SYSTEM Cited by 2 sources

Kafka Streams¶

Kafka Streams is a JVM client library for building stream-processing applications on top of systems/kafka. Not a separate cluster: the application is the stream processor, packaged as an ordinary JAR, scaled by running more instances. The central abstraction is the Topology — a DAG of source nodes (topics), processor nodes (map / filter / aggregate / join / user Processor), state stores, and sinks.

Topology, sub-topology, task (the structural vocabulary)¶

Topology — the full DAG the application hands to KafkaStreams.
Sub-topology — a connected component of the topology under the graph of shared operators / state stores. Kafka Streams derives sub-topologies implicitly when the application is constructed. Two source nodes with no shared operator or state between them form separate sub-topologies — even when they live in the same Topology object.
Task — the unit of parallelism: one task per sub-topology per partition index. When two topics consumed in the same sub-topology have matching partition counts, their partition i is owned by the same task, giving cross-topic partition colocation.

Partition assignor¶

StreamsPartitionAssignor assigns tasks to application instances on rebalance. Its co-partitioning check is per-sub-topology: topics within the same sub-topology are validated for matching partition counts and assigned together (same index → same task → same instance). Cross-sub-topology assignments are independent — that is the substrate rule behind the Expedia bug (see below).

State stores¶

Kafka Streams ships a managed storage abstraction — state stores — attached to processor nodes. They are:

Local to the task that owns them (RocksDB-backed by default, or in-memory, or pluggable).
Fault-tolerant via a changelog topic (every write mirrored).
Restorable on task failover (replay the changelog into a new task's local store).

State stores serve two roles, the second of which is the Expedia post's contribution:

Storage — hold aggregate state, join buffers, session state.
Topology-shape structural role — attaching the same state store to two otherwise-disjoint processing branches forces Kafka Streams to merge them into a single sub-topology, which restores cross-topic partition colocation. See patterns/shared-state-store-as-topology-unifier.

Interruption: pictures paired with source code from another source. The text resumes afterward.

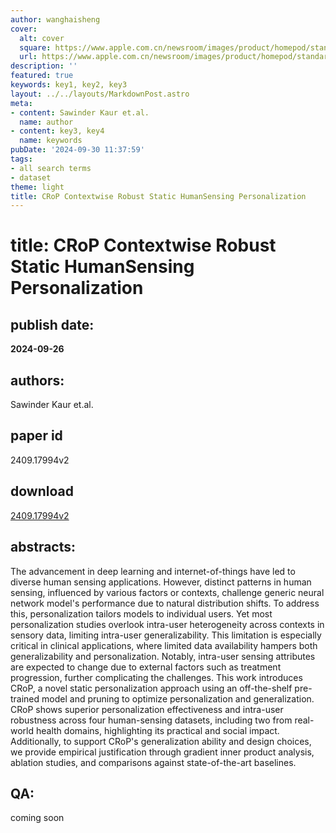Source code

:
 ```yaml
---
author: wanghaisheng
cover:
  alt: cover
  square: https://www.apple.com.cn/newsroom/images/product/homepod/standard/Apple-HomePod-hero-230118_big.jpg.large_2x.jpg
  url: https://www.apple.com.cn/newsroom/images/product/homepod/standard/Apple-HomePod-hero-230118_big.jpg.large_2x.jpg
description: ''
featured: true
keywords: key1, key2, key3
layout: ../../layouts/MarkdownPost.astro
meta:
- content: Sawinder Kaur et.al.
  name: author
- content: key3, key4
  name: keywords
pubDate: '2024-09-30 11:37:59'
tags:
- all search terms
- dataset
theme: light
title: CRoP Contextwise Robust Static HumanSensing Personalization
---
```


# title: CRoP Contextwise Robust Static HumanSensing Personalization 
## publish date: 
**2024-09-26** 
## authors: 
  Sawinder Kaur et.al. 
## paper id
2409.17994v2
## download
[2409.17994v2](http://arxiv.org/abs/2409.17994v2)
## abstracts:
The advancement in deep learning and internet-of-things have led to diverse human sensing applications. However, distinct patterns in human sensing, influenced by various factors or contexts, challenge generic neural network model's performance due to natural distribution shifts. To address this, personalization tailors models to individual users. Yet most personalization studies overlook intra-user heterogeneity across contexts in sensory data, limiting intra-user generalizability. This limitation is especially critical in clinical applications, where limited data availability hampers both generalizability and personalization. Notably, intra-user sensing attributes are expected to change due to external factors such as treatment progression, further complicating the challenges. This work introduces CRoP, a novel static personalization approach using an off-the-shelf pre-trained model and pruning to optimize personalization and generalization. CRoP shows superior personalization effectiveness and intra-user robustness across four human-sensing datasets, including two from real-world health domains, highlighting its practical and social impact. Additionally, to support CRoP's generalization ability and design choices, we provide empirical justification through gradient inner product analysis, ablation studies, and comparisons against state-of-the-art baselines.
## QA:
coming soon
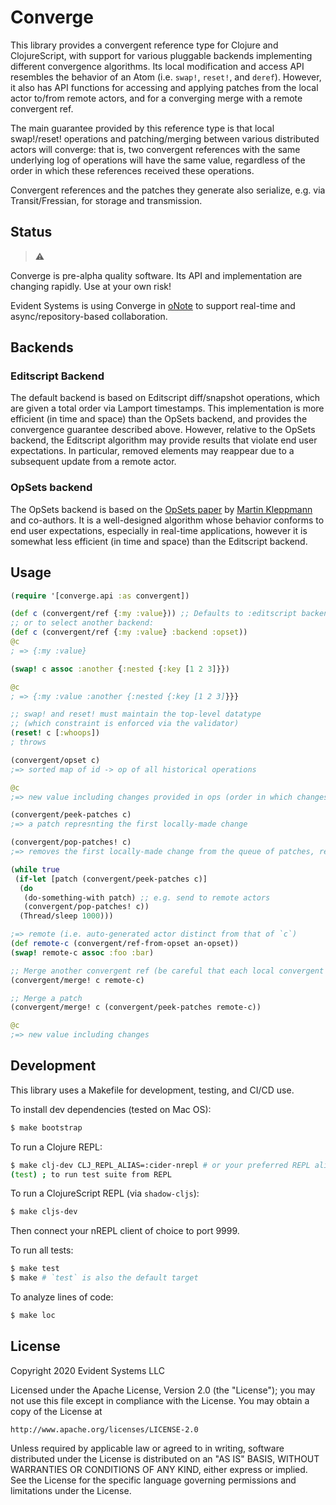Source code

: # Converge

This library provides a convergent reference type for Clojure and
ClojureScript, with support for various pluggable backends
implementing different convergence algorithms. Its local modification
and access API resembles the behavior of an Atom (i.e. `swap!`,
`reset!`, and `deref`).  However, it also has API functions for
accessing and applying patches from the local actor to/from remote
actors, and for a converging merge with a remote convergent ref.

The main guarantee provided by this reference type is that local
swap!/reset! operations and patching/merging between various
distributed actors will converge: that is, two convergent references
with the same underlying log of operations will have the same value,
regardless of the order in which these references received these
operations.

Convergent references and the patches they generate also serialize,
e.g. via Transit/Fressian, for storage and transmission.

## Status

> :warning:

Converge is pre-alpha quality software. Its API and implementation are
changing rapidly. Use at your own risk!

Evident Systems is using Converge in [oNote](https://onote.com) to
support real-time and async/repository-based collaboration.

## Backends

### Editscript Backend

The default backend is based on Editscript diff/snapshot operations,
which are given a total order via Lamport timestamps.  This
implementation is more efficient (in time and space) than the OpSets
backend, and provides the convergence guarantee described above.
However, relative to the OpSets backend, the Editscript algorithm may
provide results that violate end user expectations.  In particular,
removed elements may reappear due to a subsequent update from a remote
actor.

### OpSets backend

The OpSets backend is based on the [OpSets
paper](https://arxiv.org/pdf/1805.04263.pdf) by [Martin
Kleppmann](https://github.com/ept) and co-authors.  It is a
well-designed algorithm whose behavior conforms to end user
expectations, especially in real-time applications, however it is
somewhat less efficient (in time and space) than the Editscript
backend.

## Usage

``` clj
(require '[converge.api :as convergent])

(def c (convergent/ref {:my :value})) ;; Defaults to :editscript backend
;; or to select another backend:
(def c (convergent/ref {:my :value} :backend :opset))
@c
; => {:my :value}

(swap! c assoc :another {:nested {:key [1 2 3]}})

@c
; => {:my :value :another {:nested {:key [1 2 3]}}}

;; swap! and reset! must maintain the top-level datatype
;; (which constraint is enforced via the validator)
(reset! c [:whoops])
; throws

(convergent/opset c)
;=> sorted map of id -> op of all historical operations

@c
;=> new value including changes provided in ops (order in which changes applied doesn't matter)

(convergent/peek-patches c)
;=> a patch represnting the first locally-made change

(convergent/pop-patches! c)
;=> removes the first locally-made change from the queue of patches, returning the new queue

(while true
 (if-let [patch (convergent/peek-patches c)]
  (do
   (do-something-with patch) ;; e.g. send to remote actors
   (convergent/pop-patches! c))
  (Thread/sleep 1000)))

;=> remote (i.e. auto-generated actor distinct from that of `c`)
(def remote-c (convergent/ref-from-opset an-opset))
(swap! remote-c assoc :foo :bar)

;; Merge another convergent ref (be careful that each local convergent ref has a unique actor!)
(convergent/merge! c remote-c)

;; Merge a patch
(convergent/merge! c (convergent/peek-patches remote-c))

@c
;=> new value including changes
```

## Development

This library uses a Makefile for development, testing, and CI/CD use.

To install dev dependencies (tested on Mac OS):

``` bash
$ make bootstrap
```

To run a Clojure REPL:

``` bash
$ make clj-dev CLJ_REPL_ALIAS=:cider-nrepl # or your preferred REPL alias
(test) ; to run test suite from REPL
```

To run a ClojureScript REPL (via `shadow-cljs`):

``` bash
$ make cljs-dev
```

Then connect your nREPL client of choice to port 9999.

To run all tests:

``` bash
$ make test
$ make # `test` is also the default target
```

To analyze lines of code:

``` bash
$ make loc
```

## License

Copyright 2020 Evident Systems LLC

Licensed under the Apache License, Version 2.0 (the "License");
you may not use this file except in compliance with the License.
You may obtain a copy of the License at

    http://www.apache.org/licenses/LICENSE-2.0

Unless required by applicable law or agreed to in writing, software
distributed under the License is distributed on an "AS IS" BASIS,
WITHOUT WARRANTIES OR CONDITIONS OF ANY KIND, either express or implied.
See the License for the specific language governing permissions and
limitations under the License.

Partition colocation — the Expedia case¶

Expedia consumed from two topics (same partition count, similar keys) and relied on a local Guava cache to deduplicate expensive external-API calls across both streams. In production, identical keys landed on different application instances — because the two topics had been wired as independent sub-topologies (no shared state / operator) and Kafka Streams never tried to colocate their partitions. Fix: replace the Guava cache with a Kafka Streams state store attached to both branches, forcing sub-topology unification and restoring colocation. Source: sources/2025-11-11-expedia-kafka-streams-sub-topology-partition-colocation.

When cross-topic colocation is actually guaranteed by default¶

Explicit joins: KStream.join(KStream), KStream.join(KTable), etc. perform a co-partitioning check inside the assignor (matching partition counts required, same sub-topology by construction) — you don't need the state-store trick. The Expedia post is careful to distinguish its use case from this one: "this was not a join use case".
Repartition before merge: inserting through() / repartition() also lands both sides in a shared sub-topology by construction.
All other cross-topic coordination (cache-sharing, cross-topic stats, dedup) is on the developer to structure deliberately.

Seen in¶

sources/2024-05-09-highscalability-kafka-101 — canonical upstream-framing source positioning Kafka Streams as "a client library that exposes a high-level API for processing, transforming and enriching data in real time" — "native to Kafka and therefore doesn't require a separate complex deployment strategy" — "it is deployed as a regular Kafka client, usually within your application." Confirms exactly-once processing semantics when input + output are Kafka topics, and names the consumer-group protocol as the horizontal-scale substrate.
sources/2025-11-11-expedia-kafka-streams-sub-topology-partition-colocation — Expedia production debugging of implicit-two-sub-topology bug; shared state store used purely for topology-shape unification; formulates the rule: "Kafka Streams only guarantees partition colocation across topics if those topics are consumed within the same sub-topology and have the same number of partitions."